Problem description: Could you write out the data that follows, exactly and in full?
*** Opening Data extract ***
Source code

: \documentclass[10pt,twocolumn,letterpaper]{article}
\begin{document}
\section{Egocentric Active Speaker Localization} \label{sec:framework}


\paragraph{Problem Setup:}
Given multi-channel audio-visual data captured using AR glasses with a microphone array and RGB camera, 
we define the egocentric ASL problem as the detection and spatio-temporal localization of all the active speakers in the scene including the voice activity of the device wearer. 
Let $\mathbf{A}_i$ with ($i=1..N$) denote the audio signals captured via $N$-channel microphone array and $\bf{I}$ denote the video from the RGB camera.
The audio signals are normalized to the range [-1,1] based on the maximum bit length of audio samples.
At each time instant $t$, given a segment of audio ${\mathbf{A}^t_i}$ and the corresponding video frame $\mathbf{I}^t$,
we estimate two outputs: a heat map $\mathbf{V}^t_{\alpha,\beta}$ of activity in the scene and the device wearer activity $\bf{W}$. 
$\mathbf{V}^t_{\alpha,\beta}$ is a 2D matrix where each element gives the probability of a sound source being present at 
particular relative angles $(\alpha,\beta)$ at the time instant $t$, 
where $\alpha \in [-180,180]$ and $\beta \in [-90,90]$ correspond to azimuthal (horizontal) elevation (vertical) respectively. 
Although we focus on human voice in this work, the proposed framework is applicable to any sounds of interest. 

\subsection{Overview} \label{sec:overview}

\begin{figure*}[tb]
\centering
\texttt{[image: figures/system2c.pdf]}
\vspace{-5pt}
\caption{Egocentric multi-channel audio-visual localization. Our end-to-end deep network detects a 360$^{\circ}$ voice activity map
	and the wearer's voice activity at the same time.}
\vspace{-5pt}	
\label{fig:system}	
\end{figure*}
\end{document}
*** Closing Data extract ***
Answer to this exercise:
Source code

: \documentclass[10pt,twocolumn,letterpaper]{article}
\begin{document}
\section{Egocentric Active Speaker Localization} \label{sec:framework}


\paragraph{Problem Setup:}
Given multi-channel audio-visual data captured using AR glasses with a microphone array and RGB camera, 
we define the egocentric ASL problem as the detection and spatio-temporal localization of all the active speakers in the scene including the voice activity of the device wearer. 
Let $\mathbf{A}_i$ with ($i=1..N$) denote the audio signals captured via $N$-channel microphone array and $\bf{I}$ denote the video from the RGB camera.
The audio signals are normalized to the range [-1,1] based on the maximum bit length of audio samples.
At each time instant $t$, given a segment of audio ${\mathbf{A}^t_i}$ and the corresponding video frame $\mathbf{I}^t$,
we estimate two outputs: a heat map $\mathbf{V}^t_{\alpha,\beta}$ of activity in the scene and the device wearer activity $\bf{W}$. 
$\mathbf{V}^t_{\alpha,\beta}$ is a 2D matrix where each element gives the probability of a sound source being present at 
particular relative angles $(\alpha,\beta)$ at the time instant $t$, 
where $\alpha \in [-180,180]$ and $\beta \in [-90,90]$ correspond to azimuthal (horizontal) elevation (vertical) respectively. 
Although we focus on human voice in this work, the proposed framework is applicable to any sounds of interest. 

\subsection{Overview} \label{sec:overview}

\begin{figure*}[tb]
\centering
\texttt{[image: figures/system2c.pdf]}
\vspace{-5pt}
\caption{Egocentric multi-channel audio-visual localization. Our end-to-end deep network detects a 360$^{\circ}$ voice activity map
	and the wearer's voice activity at the same time.}
\vspace{-5pt}	
\label{fig:system}	
\end{figure*}
\end{document}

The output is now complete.